Quand on évoque la direction des opérations de lancement, tout le monde a en tête le fameux “three… two… one… ignition” immortalisé par le cinéma américain. Pourtant, une campagne de lancement dure environ deux mois et consiste autant en la préparation de l’arrivée des satellites qu’en la coordination entre Arianespace, les clients “satellite” et les équipes opérationnelles du CNES… Le moment du lancement proprement dit n’est donc qu’une partie infime de sa mission. “Le DDO conduit la revue de préparation de la base afin de garantir que l’ensemble des moyens techniques soient prêts et conformes pour l’arrivée des satellites, précise Aimée Cippe. Dans un second temps, le DDO doit aussi assurer la coordination des équipes afin de garantir la bonne trajectoire du lanceur pour la sécurité des personnes, des biens et de l’environnement ainsi que sa mission“.

Vient ensuite le fameux moment, celui du décompte final. “A ce moment là, je suis très concentrée, le regard rivé sur le mur d’images opérationnelles et sur le lanceur en zone de lancement. La chronologie finale est très précise et pour les dix dernières minutes, la concentration de tous est à son maximum… La pression est énorme jusqu’à la mise en poste des satellites. C’est uniquement à ce moment là que l’on réalise que le lanceur a accompli sa mission“, explique-t-elle non sans dissimuler la passion qui l’habite à chaque instant.
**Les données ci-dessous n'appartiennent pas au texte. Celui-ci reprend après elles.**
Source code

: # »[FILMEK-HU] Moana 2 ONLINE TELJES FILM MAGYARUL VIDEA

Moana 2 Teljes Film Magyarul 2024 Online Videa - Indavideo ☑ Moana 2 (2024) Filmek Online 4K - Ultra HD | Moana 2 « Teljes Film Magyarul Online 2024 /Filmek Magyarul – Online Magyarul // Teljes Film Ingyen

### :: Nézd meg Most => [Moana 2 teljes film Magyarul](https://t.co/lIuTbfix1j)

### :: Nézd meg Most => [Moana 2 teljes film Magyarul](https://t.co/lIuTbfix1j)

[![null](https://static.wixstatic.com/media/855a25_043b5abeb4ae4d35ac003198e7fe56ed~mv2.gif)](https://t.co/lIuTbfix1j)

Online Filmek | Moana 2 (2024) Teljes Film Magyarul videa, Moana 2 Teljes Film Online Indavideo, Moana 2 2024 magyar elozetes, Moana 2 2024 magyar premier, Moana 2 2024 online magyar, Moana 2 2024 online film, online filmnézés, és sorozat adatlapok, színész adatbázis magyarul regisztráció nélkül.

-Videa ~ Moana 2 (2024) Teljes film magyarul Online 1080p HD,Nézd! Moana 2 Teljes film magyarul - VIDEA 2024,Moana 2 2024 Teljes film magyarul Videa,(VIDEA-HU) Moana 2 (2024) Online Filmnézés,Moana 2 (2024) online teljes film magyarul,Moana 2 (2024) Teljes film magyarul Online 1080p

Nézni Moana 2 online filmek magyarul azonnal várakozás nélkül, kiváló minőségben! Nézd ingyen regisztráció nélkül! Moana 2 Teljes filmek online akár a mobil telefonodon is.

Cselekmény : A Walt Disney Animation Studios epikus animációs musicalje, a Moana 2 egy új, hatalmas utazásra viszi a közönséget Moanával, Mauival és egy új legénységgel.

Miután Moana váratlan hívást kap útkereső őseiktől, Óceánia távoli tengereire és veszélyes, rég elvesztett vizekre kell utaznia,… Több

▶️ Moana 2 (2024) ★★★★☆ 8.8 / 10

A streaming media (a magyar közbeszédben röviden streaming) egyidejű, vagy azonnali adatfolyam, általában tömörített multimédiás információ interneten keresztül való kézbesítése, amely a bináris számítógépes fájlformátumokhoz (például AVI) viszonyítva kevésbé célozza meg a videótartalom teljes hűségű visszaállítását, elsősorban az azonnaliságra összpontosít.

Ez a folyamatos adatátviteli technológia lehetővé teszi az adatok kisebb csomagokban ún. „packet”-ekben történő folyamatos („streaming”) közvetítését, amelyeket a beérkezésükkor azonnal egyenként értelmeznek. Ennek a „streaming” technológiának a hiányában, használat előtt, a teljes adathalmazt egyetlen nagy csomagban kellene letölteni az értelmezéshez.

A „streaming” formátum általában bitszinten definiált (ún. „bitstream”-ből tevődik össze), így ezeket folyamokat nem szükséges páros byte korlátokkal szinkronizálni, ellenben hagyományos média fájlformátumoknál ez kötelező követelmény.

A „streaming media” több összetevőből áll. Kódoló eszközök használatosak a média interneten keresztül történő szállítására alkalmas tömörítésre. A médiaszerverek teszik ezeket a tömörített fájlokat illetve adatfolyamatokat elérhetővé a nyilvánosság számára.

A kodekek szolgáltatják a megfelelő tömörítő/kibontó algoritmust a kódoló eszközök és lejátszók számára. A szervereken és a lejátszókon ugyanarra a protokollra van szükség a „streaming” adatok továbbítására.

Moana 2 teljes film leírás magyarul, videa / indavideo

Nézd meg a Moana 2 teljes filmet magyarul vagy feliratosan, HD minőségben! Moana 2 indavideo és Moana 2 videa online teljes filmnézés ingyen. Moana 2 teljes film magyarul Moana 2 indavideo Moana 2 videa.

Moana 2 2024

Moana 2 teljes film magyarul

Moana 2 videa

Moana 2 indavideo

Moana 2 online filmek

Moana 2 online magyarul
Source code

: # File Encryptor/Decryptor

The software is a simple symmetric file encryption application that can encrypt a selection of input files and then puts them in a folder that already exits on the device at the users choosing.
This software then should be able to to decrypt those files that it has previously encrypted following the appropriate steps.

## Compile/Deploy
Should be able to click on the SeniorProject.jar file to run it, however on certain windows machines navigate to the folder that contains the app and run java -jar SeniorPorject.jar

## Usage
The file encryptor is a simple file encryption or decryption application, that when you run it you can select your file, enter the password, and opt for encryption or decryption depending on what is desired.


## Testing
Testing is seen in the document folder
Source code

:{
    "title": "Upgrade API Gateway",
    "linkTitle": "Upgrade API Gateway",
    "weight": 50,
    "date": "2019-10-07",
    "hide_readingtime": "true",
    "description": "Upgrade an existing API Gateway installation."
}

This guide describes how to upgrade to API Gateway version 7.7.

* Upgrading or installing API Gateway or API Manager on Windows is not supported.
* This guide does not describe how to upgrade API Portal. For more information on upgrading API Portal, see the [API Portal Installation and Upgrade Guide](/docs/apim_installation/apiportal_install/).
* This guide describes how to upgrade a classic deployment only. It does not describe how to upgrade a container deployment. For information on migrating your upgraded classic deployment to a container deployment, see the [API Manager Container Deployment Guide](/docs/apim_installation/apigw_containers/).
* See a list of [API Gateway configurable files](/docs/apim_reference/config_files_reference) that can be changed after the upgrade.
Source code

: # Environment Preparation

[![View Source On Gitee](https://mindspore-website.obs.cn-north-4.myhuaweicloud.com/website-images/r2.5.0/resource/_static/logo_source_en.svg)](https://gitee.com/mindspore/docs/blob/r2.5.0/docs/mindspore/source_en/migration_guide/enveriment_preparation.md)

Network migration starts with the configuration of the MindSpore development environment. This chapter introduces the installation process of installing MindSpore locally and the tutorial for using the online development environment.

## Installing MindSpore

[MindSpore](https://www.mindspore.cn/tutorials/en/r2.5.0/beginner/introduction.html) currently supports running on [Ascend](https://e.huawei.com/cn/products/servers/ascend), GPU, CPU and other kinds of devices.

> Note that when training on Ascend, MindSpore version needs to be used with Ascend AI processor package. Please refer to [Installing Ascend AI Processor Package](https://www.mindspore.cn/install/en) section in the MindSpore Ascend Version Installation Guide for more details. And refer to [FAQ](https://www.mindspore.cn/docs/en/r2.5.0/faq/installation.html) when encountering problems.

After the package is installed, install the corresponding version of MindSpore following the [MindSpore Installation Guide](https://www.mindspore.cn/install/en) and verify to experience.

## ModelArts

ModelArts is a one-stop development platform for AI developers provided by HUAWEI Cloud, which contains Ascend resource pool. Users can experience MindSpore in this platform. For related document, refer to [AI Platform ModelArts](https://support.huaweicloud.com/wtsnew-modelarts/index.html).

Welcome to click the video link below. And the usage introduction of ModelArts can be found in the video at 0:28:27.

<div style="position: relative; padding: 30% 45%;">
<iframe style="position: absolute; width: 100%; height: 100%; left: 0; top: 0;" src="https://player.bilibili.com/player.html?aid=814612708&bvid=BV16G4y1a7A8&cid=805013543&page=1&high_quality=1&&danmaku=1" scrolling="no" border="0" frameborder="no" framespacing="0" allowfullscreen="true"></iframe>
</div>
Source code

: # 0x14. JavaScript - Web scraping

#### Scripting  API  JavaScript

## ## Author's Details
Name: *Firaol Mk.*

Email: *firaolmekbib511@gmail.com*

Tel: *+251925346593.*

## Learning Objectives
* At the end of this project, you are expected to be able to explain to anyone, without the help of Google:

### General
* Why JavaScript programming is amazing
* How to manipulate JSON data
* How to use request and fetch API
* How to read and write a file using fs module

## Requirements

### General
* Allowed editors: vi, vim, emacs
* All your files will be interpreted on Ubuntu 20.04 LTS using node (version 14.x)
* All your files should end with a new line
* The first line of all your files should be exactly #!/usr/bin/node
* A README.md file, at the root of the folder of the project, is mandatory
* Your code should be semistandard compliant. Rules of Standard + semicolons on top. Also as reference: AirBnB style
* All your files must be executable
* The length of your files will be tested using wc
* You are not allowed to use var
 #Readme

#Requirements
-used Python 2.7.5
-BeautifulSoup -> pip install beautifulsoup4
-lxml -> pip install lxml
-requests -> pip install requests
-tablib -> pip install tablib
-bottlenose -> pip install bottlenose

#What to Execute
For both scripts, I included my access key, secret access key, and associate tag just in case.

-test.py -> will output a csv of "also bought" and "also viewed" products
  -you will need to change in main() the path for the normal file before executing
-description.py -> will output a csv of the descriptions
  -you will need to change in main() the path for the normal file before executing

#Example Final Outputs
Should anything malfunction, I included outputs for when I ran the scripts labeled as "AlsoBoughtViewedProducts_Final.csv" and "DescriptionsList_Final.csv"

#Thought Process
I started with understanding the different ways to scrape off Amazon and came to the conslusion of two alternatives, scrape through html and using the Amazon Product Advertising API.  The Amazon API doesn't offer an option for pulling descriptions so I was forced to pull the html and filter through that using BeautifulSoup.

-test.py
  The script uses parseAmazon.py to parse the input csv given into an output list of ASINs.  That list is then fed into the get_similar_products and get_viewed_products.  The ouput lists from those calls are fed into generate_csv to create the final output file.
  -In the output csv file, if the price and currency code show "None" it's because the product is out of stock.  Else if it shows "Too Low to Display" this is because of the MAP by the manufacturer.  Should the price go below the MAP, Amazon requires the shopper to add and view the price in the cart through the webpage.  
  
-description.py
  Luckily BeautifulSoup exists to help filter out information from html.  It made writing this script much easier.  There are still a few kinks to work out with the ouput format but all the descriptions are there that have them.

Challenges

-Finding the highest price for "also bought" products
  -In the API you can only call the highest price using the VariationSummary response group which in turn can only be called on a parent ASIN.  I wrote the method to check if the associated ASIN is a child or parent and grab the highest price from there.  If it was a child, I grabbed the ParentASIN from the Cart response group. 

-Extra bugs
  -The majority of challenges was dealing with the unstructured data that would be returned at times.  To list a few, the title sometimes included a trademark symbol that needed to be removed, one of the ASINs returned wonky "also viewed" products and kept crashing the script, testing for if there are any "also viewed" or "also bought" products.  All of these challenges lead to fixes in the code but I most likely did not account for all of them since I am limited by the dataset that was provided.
Quant au fait d’être la première Guyanaise à ce poste, Aimée Cippe espère simplement susciter des vocations, et inciter les jeunes Guyanais à aller au bout de leurs rêves, en osant saisir les opportunités quand elles se présentent. « Je suis la preuve qu’un Guyanais peut accéder à un poste à responsabilités. Parce que le travail n’a pas d’odeur, pas d’origine et pas de couleur… quelque soit le chemin choisi. » Surtout si ce chemin est pavé d’étoiles.